» **Exercise instructions**
What lines of the listing include the string "onerror"? Show them all.

» **Given entries**
———

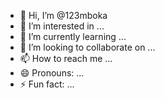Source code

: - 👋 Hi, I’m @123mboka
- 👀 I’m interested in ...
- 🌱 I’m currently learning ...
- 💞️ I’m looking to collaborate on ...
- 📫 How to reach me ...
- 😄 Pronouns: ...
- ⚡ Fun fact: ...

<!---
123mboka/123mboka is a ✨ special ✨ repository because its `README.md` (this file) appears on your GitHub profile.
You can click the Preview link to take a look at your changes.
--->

———

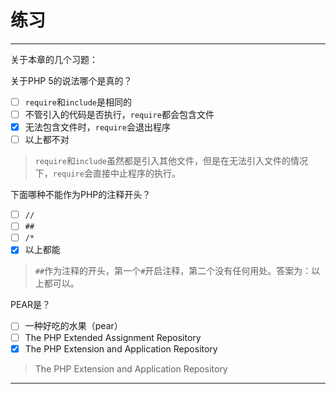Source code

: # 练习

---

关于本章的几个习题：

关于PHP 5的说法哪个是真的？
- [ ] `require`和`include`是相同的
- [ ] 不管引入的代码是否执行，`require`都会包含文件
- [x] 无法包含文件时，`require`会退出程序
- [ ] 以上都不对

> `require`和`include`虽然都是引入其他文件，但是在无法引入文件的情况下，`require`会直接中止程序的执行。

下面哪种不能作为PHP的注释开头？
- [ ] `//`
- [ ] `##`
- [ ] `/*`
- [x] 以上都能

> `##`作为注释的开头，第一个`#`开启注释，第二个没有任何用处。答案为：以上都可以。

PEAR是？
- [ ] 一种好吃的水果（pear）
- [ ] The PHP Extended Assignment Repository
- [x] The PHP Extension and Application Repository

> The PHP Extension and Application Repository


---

———

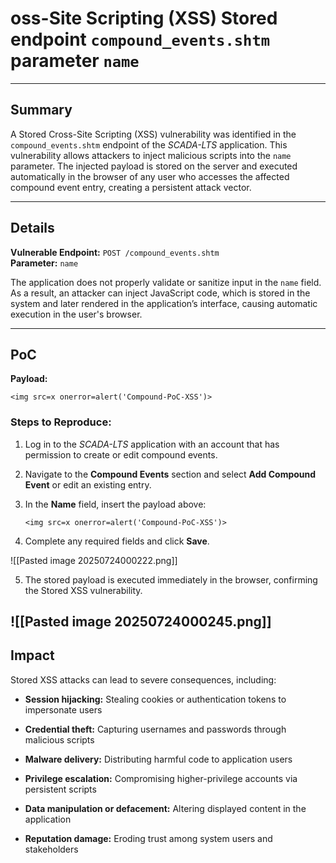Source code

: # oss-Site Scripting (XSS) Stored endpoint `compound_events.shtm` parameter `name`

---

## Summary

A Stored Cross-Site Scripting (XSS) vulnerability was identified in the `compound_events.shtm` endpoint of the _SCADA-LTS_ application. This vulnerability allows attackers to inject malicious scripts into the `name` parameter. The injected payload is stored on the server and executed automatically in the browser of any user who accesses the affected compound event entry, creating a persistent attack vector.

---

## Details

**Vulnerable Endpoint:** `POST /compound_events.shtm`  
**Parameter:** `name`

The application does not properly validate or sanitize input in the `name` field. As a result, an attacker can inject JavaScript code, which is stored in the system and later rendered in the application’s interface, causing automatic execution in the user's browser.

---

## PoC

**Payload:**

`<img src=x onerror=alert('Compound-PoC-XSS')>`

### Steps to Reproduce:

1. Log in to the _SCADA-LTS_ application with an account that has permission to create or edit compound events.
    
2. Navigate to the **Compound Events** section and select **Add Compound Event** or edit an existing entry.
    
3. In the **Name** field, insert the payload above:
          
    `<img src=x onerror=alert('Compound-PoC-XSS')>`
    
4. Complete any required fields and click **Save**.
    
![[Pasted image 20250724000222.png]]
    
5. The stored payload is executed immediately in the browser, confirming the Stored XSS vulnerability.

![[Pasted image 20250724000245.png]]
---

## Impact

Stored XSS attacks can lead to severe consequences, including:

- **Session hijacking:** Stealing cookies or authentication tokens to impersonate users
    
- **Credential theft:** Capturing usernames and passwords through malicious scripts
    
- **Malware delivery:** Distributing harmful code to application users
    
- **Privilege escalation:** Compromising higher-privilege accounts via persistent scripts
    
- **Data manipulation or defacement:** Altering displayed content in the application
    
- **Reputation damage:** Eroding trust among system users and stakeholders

———

» **Solution to the problem**
`<img src=x onerror=alert('Compound-PoC-XSS')>`
    `<img src=x onerror=alert('Compound-PoC-XSS')>`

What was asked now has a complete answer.